Easter Sunday has its own particular rubrics.
This is from the Roman Missal for Easter, “At the Mass During the Day”, which is the only other Mass besides the Easter Vigil. (unlike Christmas, there is no “Mass at Dawn” etc.)
The Creed is said.
However, in Easter Sunday Masses which are celebrated with a congregation, the rite of the renewal of baptismal promises may take place after the Homily, according to the text used at the Easter Vigil. In that case, the Creed is omitted.

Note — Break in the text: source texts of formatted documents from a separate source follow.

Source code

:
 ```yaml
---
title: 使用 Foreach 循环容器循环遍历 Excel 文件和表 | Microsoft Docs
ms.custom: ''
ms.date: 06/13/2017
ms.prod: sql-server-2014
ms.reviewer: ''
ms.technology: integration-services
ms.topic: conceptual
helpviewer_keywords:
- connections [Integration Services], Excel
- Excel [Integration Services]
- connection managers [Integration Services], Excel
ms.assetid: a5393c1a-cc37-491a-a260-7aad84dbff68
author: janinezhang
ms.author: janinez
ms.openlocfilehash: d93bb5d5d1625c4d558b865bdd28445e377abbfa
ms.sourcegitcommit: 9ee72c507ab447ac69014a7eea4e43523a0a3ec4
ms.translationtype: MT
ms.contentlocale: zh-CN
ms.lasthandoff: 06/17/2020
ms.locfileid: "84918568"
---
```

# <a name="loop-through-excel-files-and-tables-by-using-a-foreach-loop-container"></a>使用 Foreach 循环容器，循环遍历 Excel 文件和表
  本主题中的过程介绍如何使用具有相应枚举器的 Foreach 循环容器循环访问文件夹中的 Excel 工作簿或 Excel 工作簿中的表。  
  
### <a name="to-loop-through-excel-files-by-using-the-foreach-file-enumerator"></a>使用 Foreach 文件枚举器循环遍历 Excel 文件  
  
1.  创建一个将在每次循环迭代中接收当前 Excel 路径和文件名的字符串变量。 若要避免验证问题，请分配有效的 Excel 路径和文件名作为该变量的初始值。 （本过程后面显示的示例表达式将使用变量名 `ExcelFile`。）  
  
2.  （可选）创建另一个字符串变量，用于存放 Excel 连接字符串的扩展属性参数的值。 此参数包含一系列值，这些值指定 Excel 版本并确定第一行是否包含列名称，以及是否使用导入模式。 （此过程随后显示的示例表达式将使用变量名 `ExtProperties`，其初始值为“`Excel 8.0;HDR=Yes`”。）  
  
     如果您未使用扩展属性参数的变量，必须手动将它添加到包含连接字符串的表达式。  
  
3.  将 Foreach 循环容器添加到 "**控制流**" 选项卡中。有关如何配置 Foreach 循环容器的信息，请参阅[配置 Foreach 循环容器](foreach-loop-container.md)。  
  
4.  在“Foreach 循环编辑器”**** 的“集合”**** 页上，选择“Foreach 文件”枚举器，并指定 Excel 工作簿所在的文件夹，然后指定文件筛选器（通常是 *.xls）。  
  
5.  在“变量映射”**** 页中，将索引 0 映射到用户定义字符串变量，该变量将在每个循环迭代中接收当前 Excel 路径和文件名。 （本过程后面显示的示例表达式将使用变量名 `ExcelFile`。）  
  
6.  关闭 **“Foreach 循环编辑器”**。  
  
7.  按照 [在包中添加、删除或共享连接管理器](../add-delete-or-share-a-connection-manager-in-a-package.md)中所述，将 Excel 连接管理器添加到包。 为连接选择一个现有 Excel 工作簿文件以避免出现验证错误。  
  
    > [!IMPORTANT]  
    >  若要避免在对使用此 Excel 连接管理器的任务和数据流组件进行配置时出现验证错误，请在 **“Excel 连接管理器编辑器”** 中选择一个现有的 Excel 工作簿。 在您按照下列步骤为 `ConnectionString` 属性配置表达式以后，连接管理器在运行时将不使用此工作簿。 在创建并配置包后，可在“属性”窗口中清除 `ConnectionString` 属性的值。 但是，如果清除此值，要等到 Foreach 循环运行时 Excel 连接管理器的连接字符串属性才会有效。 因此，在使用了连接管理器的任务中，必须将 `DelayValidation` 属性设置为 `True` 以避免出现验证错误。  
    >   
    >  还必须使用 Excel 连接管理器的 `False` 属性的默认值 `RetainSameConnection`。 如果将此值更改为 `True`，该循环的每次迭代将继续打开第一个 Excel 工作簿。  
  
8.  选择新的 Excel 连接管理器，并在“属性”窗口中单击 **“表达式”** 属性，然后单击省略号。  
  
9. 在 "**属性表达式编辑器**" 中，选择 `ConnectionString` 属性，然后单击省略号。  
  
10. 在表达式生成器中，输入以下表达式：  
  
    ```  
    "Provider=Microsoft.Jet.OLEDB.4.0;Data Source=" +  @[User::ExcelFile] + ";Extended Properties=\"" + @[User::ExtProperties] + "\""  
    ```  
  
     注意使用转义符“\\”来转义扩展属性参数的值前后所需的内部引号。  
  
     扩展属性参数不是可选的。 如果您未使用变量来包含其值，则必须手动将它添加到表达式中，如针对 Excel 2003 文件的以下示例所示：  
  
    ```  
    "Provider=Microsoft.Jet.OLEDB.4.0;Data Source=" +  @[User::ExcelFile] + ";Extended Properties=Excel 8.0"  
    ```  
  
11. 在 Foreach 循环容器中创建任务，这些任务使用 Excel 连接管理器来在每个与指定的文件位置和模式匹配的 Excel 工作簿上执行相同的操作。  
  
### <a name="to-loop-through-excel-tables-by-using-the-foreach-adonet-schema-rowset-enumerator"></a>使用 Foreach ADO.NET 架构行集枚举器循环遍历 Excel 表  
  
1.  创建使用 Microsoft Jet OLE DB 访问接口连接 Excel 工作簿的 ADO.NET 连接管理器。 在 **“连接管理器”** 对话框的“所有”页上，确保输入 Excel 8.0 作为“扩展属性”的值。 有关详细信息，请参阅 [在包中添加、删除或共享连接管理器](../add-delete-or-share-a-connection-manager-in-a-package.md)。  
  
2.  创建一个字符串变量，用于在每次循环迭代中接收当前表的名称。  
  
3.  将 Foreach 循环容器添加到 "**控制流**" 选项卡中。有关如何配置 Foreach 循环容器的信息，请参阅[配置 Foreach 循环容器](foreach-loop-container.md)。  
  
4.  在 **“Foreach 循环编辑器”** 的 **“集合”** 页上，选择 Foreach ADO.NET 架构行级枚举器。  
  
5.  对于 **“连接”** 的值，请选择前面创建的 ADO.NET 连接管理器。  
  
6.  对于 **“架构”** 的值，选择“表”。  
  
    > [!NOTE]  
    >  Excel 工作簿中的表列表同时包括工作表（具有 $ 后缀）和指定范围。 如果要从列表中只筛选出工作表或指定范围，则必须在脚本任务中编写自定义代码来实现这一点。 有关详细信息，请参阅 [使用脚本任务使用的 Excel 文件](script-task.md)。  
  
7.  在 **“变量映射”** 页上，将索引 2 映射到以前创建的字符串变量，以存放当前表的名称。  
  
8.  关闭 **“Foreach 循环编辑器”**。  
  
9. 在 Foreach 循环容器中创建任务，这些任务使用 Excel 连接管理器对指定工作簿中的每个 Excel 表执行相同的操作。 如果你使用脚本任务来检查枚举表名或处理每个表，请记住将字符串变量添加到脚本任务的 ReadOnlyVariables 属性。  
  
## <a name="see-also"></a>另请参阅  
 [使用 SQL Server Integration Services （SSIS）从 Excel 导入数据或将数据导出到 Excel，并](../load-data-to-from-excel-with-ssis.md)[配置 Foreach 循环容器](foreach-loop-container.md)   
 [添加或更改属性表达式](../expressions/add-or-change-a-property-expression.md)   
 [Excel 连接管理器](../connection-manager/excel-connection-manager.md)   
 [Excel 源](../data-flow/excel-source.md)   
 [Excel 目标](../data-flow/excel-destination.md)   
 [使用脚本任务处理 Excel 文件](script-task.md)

Note that it “may” replace the Creed—not that it must. It’s still optional.*
On any Sunday, the penitential rite may take the form of the sprinkling, this is especially suggested for the Easter season----but there is no requirement to do so. The Rite itself is in Appendix II of the Roman Missal. The Missal itself does not directly address the question of the sprinkling rite taking the place of the usual penitential rite on Easter Sunday itself. It neither allows nor prohibits it. It merely has 2 options, one for the Easter season, and one for outside the Easter season.
However from the point-of-view of sound liturgy, since the suggestion that this be done after the homily is specifically made, it makes for better liturgy to follow that suggestion rather than the more generic one which applies to any Sunday. Because this form is closely united to the Easter Vigil (especially since it has the renewal of baptismal promises which is not an option for other Sundays), there is a value in doing it after the homily. Either way though, would be a licit option.
- It’s worth noting that in the old Sacramentary, the rite was done after the homily, and this was not presented as an option.